Harvard scientists launch experiments by blocking the Sun in the atmosphere – Popular Mechanics


To save the planet from overheating and the unpleasant effects of global warming. The Harvard scientists decided to spray the matter in the atmosphere. reflective sunlight.

If mankind can not prevent global warming and does not reduce the amount of harmful substances released into the atmosphere, then it will have to develop a sort of emergency survival scenario. This idea is not new, and the last 10 years have been actively discussed among geo-engineers. And it seems that scientists now have a plan.

One of these crazy ideas (at first sight) is to fill the atmosphere with particles of a substance that blocks sunlight. This experiment will be carried out by Harvard researchers who have already planned the first test for next year. The source of this idea was … the volcanoes. The mass emissions of ash and sulfur dioxide create an aerosol coating in the atmosphere, which reflects almost all the UV radiation from the sun. Thus, in 1991, the Pinatubo volcano, erupted in the Philippines, lowered the temperature of almost a whole Fahrenheit degree in the region for two whole years.

Scientists have posed the question: if only one volcano can globally influence the climate, will an 'artificial eruption cause a similar effect? Of course, we're not talking about lava emissions and similar catastrophes: they just want to spray a dense aerosol into the atmosphere and see if it helps to cool the planet a little bit. However, we should not forget that climate change in one place can cause a series of consequences in others. For example, last year, researchers found that the air pollution caused by the suspension of particles in the Gulf of Mexico could cause drought in Sub-Saharan Africa.

Fortunately, the upcoming Harvard scientists will have no global influence on the climate.
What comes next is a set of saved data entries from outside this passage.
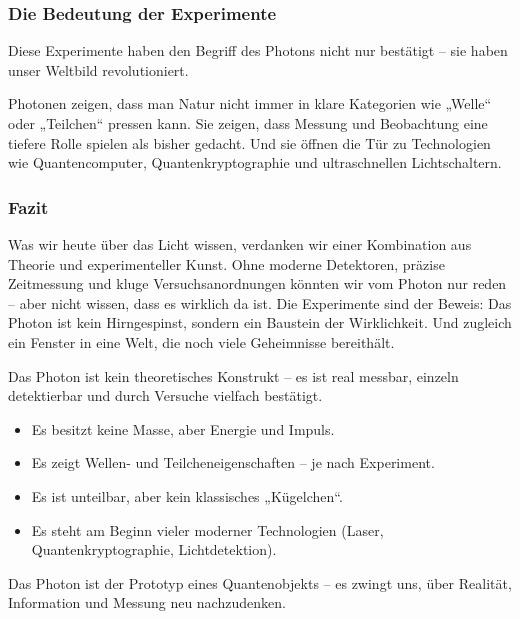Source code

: \subsubsection{Die Bedeutung der Experimente}
\label{box:experimente}
\begin{tcolorbox}[didaktikbox, title=Was uns die Experimente lehren]
	Diese Experimente haben den Begriff des Photons nicht nur bestätigt – sie haben unser Weltbild revolutioniert. 
	
	Photonen zeigen, dass man Natur nicht immer in klare Kategorien wie „Welle“ oder „Teilchen“ pressen kann. Sie zeigen, dass Messung und Beobachtung eine tiefere Rolle spielen als bisher gedacht. Und sie öffnen die Tür zu Technologien wie Quantencomputer, Quantenkryptographie und ultraschnellen Lichtschaltern.
\end{tcolorbox}

\subsubsection{Fazit}

Was wir heute über das Licht wissen, verdanken wir einer Kombination aus Theorie und experimenteller Kunst. Ohne moderne Detektoren, präzise Zeitmessung und kluge Versuchsanordnungen könnten wir vom Photon nur reden – aber nicht wissen, dass es wirklich da ist. Die Experimente sind der Beweis: Das Photon ist kein Hirngespinst, sondern ein Baustein der Wirklichkeit. Und zugleich ein Fenster in eine Welt, die noch viele Geheimnisse bereithält.

\medskip
\begin{tcolorbox}[didaktikbox, title=Was wir aus Kapitel I mitnehmen]
	\label{box:kapitel1faz}
	Das Photon ist kein theoretisches Konstrukt – es ist real messbar, einzeln detektierbar und durch Versuche vielfach bestätigt.
	
	\begin{itemize}
		\item Es besitzt keine Masse, aber Energie und Impuls.
		\item Es zeigt Wellen- und Teilcheneigenschaften – je nach Experiment.
		\item Es ist unteilbar, aber kein klassisches „Kügelchen“.
		\item Es steht am Beginn vieler moderner Technologien (Laser, Quantenkryptographie, Lichtdetektion).
	\end{itemize}
	
	Das Photon ist der Prototyp eines Quantenobjekts – es zwingt uns, über Realität, Information und Messung neu nachzudenken.
\end{tcolorbox}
The first tests will be modest: the balloon will rise to several kilometers in height and will spray less than 400 grams of calcium carbonate (an analogous less harmful than sulfur dioxide, which vomit volcanoes), and then one day will observe a cloud. The purpose of this experiment is to find out exactly how a suspension of matter in the atmosphere behaves, so that scientists can build a more accurate simulation.



Please enter your comment!
Please enter your name here

This site uses Akismet to reduce spam. Learn how your comment data is processed.